Certaines publications vont plus loin et présentent des billets d’humeur pratiquement quotidiens sur la France. C’est le cas par exemple du journal La Opinion, avec ses « Cronicas de Paris ». Le ton employé y est souvent polémique : l’auteur n’est autre que Gémez Carrillo, jour­naliste espagnol travaillant pour l’ lmparcial, souvent hostile à « l’esprit français ». Cette littérature met en relief le fameux « complexe de supériorité » des Français ; mais il est significatif que, de l’autre côté de l’océan, on commande à un journaliste une chronique culturelle quasi quotidienne sur un pays aussi éloigné que la Fran­ce. La vie culturelle de la capitale française exerce une véritable fascination. Et plusieurs articles traitent des diverses manifestations qui s’y déroulent :

– « Ce que produisent les lettres »

– « L’Académie Goncourt »

– « Les banquets de la plume »

– « La vanité des peintres »

– « Le dernier café des arts »

– « Les concerts » …

En outre, des événements qui peuvent sembler insignifiants pour une nation aussi lointaine que la Colombie sont soigneu­sement retranscrits : l’inauguration en France du monument à La Fayette, offert par les écoles nord-américaines le 4 juillet 1900, avec reproduction intégrale des discours prononcés ; une exposition organisée par la Préfecture de Police de Paris dans ses locaux : l’article de La Opi­nion, daté du 20 mars 1901, décrit avec force détails le contenu des salles : affiches et papiers officiels rares, portraits et bustes des principaux chefs de la poli­ ce, des vestiges tels que les clés et les serrures de la Bastille et une salle entière­ ment consacrée au service de l’identité judiciaire.

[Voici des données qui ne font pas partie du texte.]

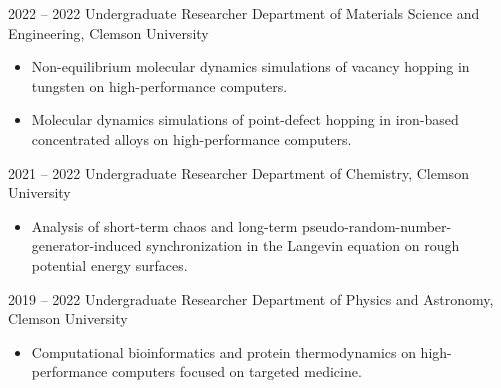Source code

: \documentclass[9pt]{developercv} %
\begin{document}
\begin{entrylist}
{        }
    \entry
		{2022 -- 2022}
		{Undergraduate Researcher}
		{Department of Materials Science and Engineering, Clemson University}
		{\vspace{-10pt}
        \begin{itemize}[noitemsep,topsep=0pt,parsep=0pt,partopsep=0pt, leftmargin=-1pt]
            \item Non-equilibrium molecular dynamics simulations of vacancy hopping in tungsten on high-performance computers.
            \item Molecular dynamics simulations of point-defect hopping in iron-based concentrated alloys on high-performance computers.
        \end{itemize} 
        }
    \entry
		{2021 -- 2022}
		{Undergraduate Researcher}
		{Department of Chemistry, Clemson University}
		{\vspace{-10pt}
        \begin{itemize}[noitemsep,topsep=0pt,parsep=0pt,partopsep=0pt, leftmargin=-1pt]
            \item Analysis of short-term chaos and long-term pseudo-random-number-generator-induced synchronization in the Langevin equation on rough potential energy surfaces.
        \end{itemize} 
        }
    \entry
		{2019 -- 2022}
		{Undergraduate Researcher}
		{Department of Physics and Astronomy, Clemson University}
		{\vspace{-10pt}
        \begin{itemize}[noitemsep,topsep=0pt,parsep=0pt,partopsep=0pt, leftmargin=-1pt]
            \item Computational bioinformatics and protein thermodynamics on high-performance computers focused on targeted medicine.
        \end{itemize}
        }
\end{entrylist}
\end{document}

Tous les textes ne sont pas dans la même ligne : plusieurs publications s’intéressent davantage à la thématique religieuse, El Colombiano, par exemple. Elles mettent en évidence certains succès du catholicisme en France, se félicitent de conversions relatées avec minutie, s’inquiètent de décisions prises au détriment du catholicisme et suivent pas à pas les manifestations religieuses. Il est assez clair que l’on se préoccupe de l »‘âme » de la France.

Il existe cependant certains points de contentieux. Lors de la sécession de Panama, il est reproché durement et en termes passionnels à la France son manque de solidarité avec la Colombie.

Quant à l’Espagne, elle apparaît assez peu et de façon assez irrégulière sous forme de notes courtes d’informations plutôt insipides et de billets d’humeur qui règlent de « vieux » contentieux historiques, en particulier ceux de la période coloniale. Pourtant, l’Espagne a alors la volonté de former une « grande famille » avec ses anciennes colonies, autour de concepts tels que la Race, la langue, les origines ; entre 1900 et 1930, l’Espagne est d’ailleurs convaincue de posséder un grand potentiel qui ne manquera pas de se développer dans le futur : cela est par­ticulièrement net pendant la dictature de Primo de Rivera.

Aujourd’hui encore, les constantes que nous avons pu dégager se retrouvent assez fidèlement dans la pensée colom­bienne. On peut citer pour exemple, afin de terminer sur une note résolument contemporaine, le contraste entre les déploiements mis en œuvre pour fêter dignement le bicentenaire de la Révolu­tion française, et les premières pièces de théâtre jouées « en l’honneur » de la commémoration de la découverte de l’Amérique – souvent grinçantes et lourdes de rancœur.